» Task prompt:
Although the entries contain pictures, only their words should be duplicated exactly.

Saved data entries
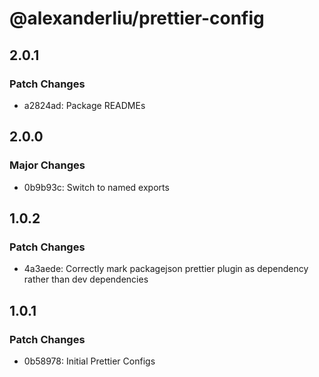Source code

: # @alexanderliu/prettier-config

## 2.0.1

### Patch Changes

- a2824ad: Package READMEs

## 2.0.0

### Major Changes

- 0b9b93c: Switch to named exports

## 1.0.2

### Patch Changes

- 4a3aede: Correctly mark packagejson prettier plugin as dependency rather than dev dependencies

## 1.0.1

### Patch Changes

- 0b58978: Initial Prettier Configs
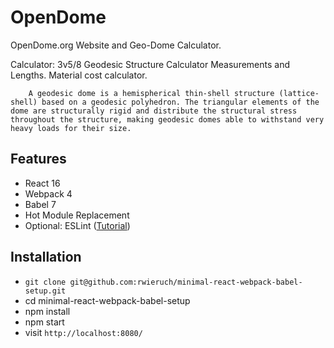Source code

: # OpenDome

OpenDome.org Website and Geo-Dome Calculator.

Calculator:
    3v5/8 Geodesic Structure Calculator
        Measurements and Lengths.
        Material cost calculator.

        A geodesic dome is a hemispherical thin-shell structure (lattice-shell) based on a geodesic polyhedron. The triangular elements of the dome are structurally rigid and distribute the structural stress throughout the structure, making geodesic domes able to withstand very heavy loads for their size.

## Features

* React 16
* Webpack 4
* Babel 7
* Hot Module Replacement
* Optional: ESLint ([Tutorial](https://www.robinwieruch.de/react-eslint-webpack-babel/))

## Installation

* `git clone git@github.com:rwieruch/minimal-react-webpack-babel-setup.git`
* cd minimal-react-webpack-babel-setup
* npm install
* npm start
* visit `http://localhost:8080/`
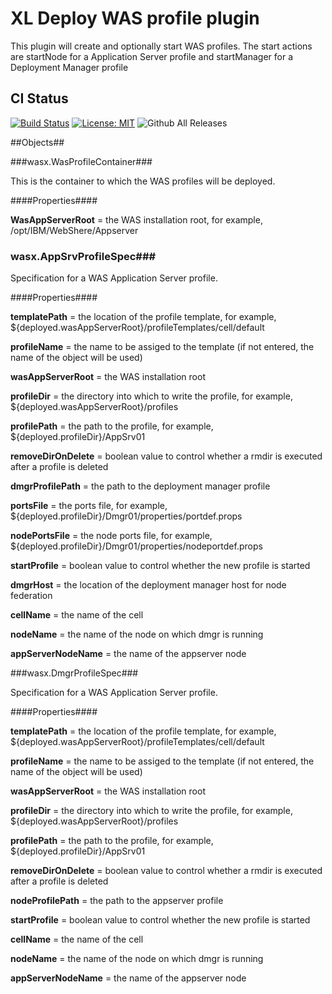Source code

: # XL Deploy WAS profile plugin

This plugin will create and optionally start WAS profiles.  The start actions are startNode for a Application Server profile and startManager for a Deployment Manager profile

## CI Status ##

[![Build Status][xld-was-profile-plugin-travis-image]][xld-was-profile-plugin-travis-url]
[![License: MIT][xld-was-profile-plugin-license-image]][xld-was-profile-plugin-license-url]
![Github All Releases][xld-was-profile-plugin-downloads-image]

[xld-was-profile-plugin-travis-image]: https://travis-ci.org/xebialabs-community/xld-was-profile-plugin.svg?branch=master
[xld-was-profile-plugin-travis-url]: https://travis-ci.org/xebialabs-community/xld-was-profile-plugin
[xld-was-profile-plugin-license-image]: https://img.shields.io/badge/License-MIT-yellow.svg
[xld-was-profile-plugin-license-url]: https://opensource.org/licenses/MIT
[xld-was-profile-plugin-downloads-image]: https://img.shields.io/github/downloads/xebialabs-community/xld-was-profile-plugin/total.svg


##Objects##

###wasx.WasProfileContainer###

This is the container to which the WAS profiles will be deployed.

####Properties####

**WasAppServerRoot** = the WAS installation root, for example, /opt/IBM/WebShere/Appserver

### wasx.AppSrvProfileSpec###
Specification for a WAS Application Server profile.

####Properties####

**templatePath** = the location of the profile template, for example, ${deployed.wasAppServerRoot}/profileTemplates/cell/default

**profileName** = the name to be assiged to the template (if not entered, the name of the object will be used)

**wasAppServerRoot** = the WAS installation root

**profileDir** = the directory into which to write the profile, for example, ${deployed.wasAppServerRoot}/profiles

**profilePath** = the path to the profile, for example, ${deployed.profileDir}/AppSrv01

**removeDirOnDelete** = boolean value to control whether a rmdir is executed after a profile is deleted

**dmgrProfilePath** = the path to the deployment manager profile

**portsFile** = the ports file, for example, ${deployed.profileDir}/Dmgr01/properties/portdef.props

**nodePortsFile** = the node ports file, for example, ${deployed.profileDir}/Dmgr01/properties/nodeportdef.props

**startProfile** = boolean value to control whether the new profile is started

**dmgrHost** = the location of the deployment manager host for node federation

**cellName** = the name of the cell

**nodeName** = the name of the node on which dmgr is running

**appServerNodeName** = the name of the appserver node

###wasx.DmgrProfileSpec###

Specification for a WAS Application Server profile.

####Properties####

**templatePath** = the location of the profile template, for example, ${deployed.wasAppServerRoot}/profileTemplates/cell/default

**profileName** = the name to be assiged to the template (if not entered, the name of the object will be used)

**wasAppServerRoot** = the WAS installation root

**profileDir** = the directory into which to write the profile, for example, ${deployed.wasAppServerRoot}/profiles

**profilePath** = the path to the profile, for example, ${deployed.profileDir}/AppSrv01

**removeDirOnDelete** = boolean value to control whether a rmdir is executed after a profile is deleted

**nodeProfilePath** = the path to the appserver profile

**startProfile** = boolean value to control whether the new profile is started

**cellName** = the name of the cell

**nodeName** = the name of the node on which dmgr is running

**appServerNodeName** = the name of the appserver node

» Problem solution:
Source code

: # @alexanderliu/prettier-config

## 2.0.1

### Patch Changes

- a2824ad: Package READMEs

## 2.0.0

### Major Changes

- 0b9b93c: Switch to named exports

## 1.0.2

### Patch Changes

- 4a3aede: Correctly mark packagejson prettier plugin as dependency rather than dev dependencies

## 1.0.1

### Patch Changes

- 0b58978: Initial Prettier Configs
Source code

: # OpenDome

OpenDome.org Website and Geo-Dome Calculator.

Calculator:
    3v5/8 Geodesic Structure Calculator
        Measurements and Lengths.
        Material cost calculator.

        A geodesic dome is a hemispherical thin-shell structure (lattice-shell) based on a geodesic polyhedron. The triangular elements of the dome are structurally rigid and distribute the structural stress throughout the structure, making geodesic domes able to withstand very heavy loads for their size.

## Features

* React 16
* Webpack 4
* Babel 7
* Hot Module Replacement
* Optional: ESLint ([Tutorial](https://www.robinwieruch.de/react-eslint-webpack-babel/))

## Installation

* `git clone git@github.com:rwieruch/minimal-react-webpack-babel-setup.git`
* cd minimal-react-webpack-babel-setup
* npm install
* npm start
* visit `http://localhost:8080/`
Source code

: # XL Deploy WAS profile plugin

This plugin will create and optionally start WAS profiles.  The start actions are startNode for a Application Server profile and startManager for a Deployment Manager profile

## CI Status ##

[![Build Status][xld-was-profile-plugin-travis-image]][xld-was-profile-plugin-travis-url]
[![License: MIT][xld-was-profile-plugin-license-image]][xld-was-profile-plugin-license-url]
![Github All Releases][xld-was-profile-plugin-downloads-image]

[xld-was-profile-plugin-travis-image]: https://travis-ci.org/xebialabs-community/xld-was-profile-plugin.svg?branch=master
[xld-was-profile-plugin-travis-url]: https://travis-ci.org/xebialabs-community/xld-was-profile-plugin
[xld-was-profile-plugin-license-image]: https://img.shields.io/badge/License-MIT-yellow.svg
[xld-was-profile-plugin-license-url]: https://opensource.org/licenses/MIT
[xld-was-profile-plugin-downloads-image]: https://img.shields.io/github/downloads/xebialabs-community/xld-was-profile-plugin/total.svg


##Objects##

###wasx.WasProfileContainer###

This is the container to which the WAS profiles will be deployed.

####Properties####

**WasAppServerRoot** = the WAS installation root, for example, /opt/IBM/WebShere/Appserver

### wasx.AppSrvProfileSpec###
Specification for a WAS Application Server profile.

####Properties####

**templatePath** = the location of the profile template, for example, ${deployed.wasAppServerRoot}/profileTemplates/cell/default

**profileName** = the name to be assiged to the template (if not entered, the name of the object will be used)

**wasAppServerRoot** = the WAS installation root

**profileDir** = the directory into which to write the profile, for example, ${deployed.wasAppServerRoot}/profiles

**profilePath** = the path to the profile, for example, ${deployed.profileDir}/AppSrv01

**removeDirOnDelete** = boolean value to control whether a rmdir is executed after a profile is deleted

**dmgrProfilePath** = the path to the deployment manager profile

**portsFile** = the ports file, for example, ${deployed.profileDir}/Dmgr01/properties/portdef.props

**nodePortsFile** = the node ports file, for example, ${deployed.profileDir}/Dmgr01/properties/nodeportdef.props

**startProfile** = boolean value to control whether the new profile is started

**dmgrHost** = the location of the deployment manager host for node federation

**cellName** = the name of the cell

**nodeName** = the name of the node on which dmgr is running

**appServerNodeName** = the name of the appserver node

###wasx.DmgrProfileSpec###

Specification for a WAS Application Server profile.

####Properties####

**templatePath** = the location of the profile template, for example, ${deployed.wasAppServerRoot}/profileTemplates/cell/default

**profileName** = the name to be assiged to the template (if not entered, the name of the object will be used)

**wasAppServerRoot** = the WAS installation root

**profileDir** = the directory into which to write the profile, for example, ${deployed.wasAppServerRoot}/profiles

**profilePath** = the path to the profile, for example, ${deployed.profileDir}/AppSrv01

**removeDirOnDelete** = boolean value to control whether a rmdir is executed after a profile is deleted

**nodeProfilePath** = the path to the appserver profile

**startProfile** = boolean value to control whether the new profile is started

**cellName** = the name of the cell

**nodeName** = the name of the node on which dmgr is running

**appServerNodeName** = the name of the appserver node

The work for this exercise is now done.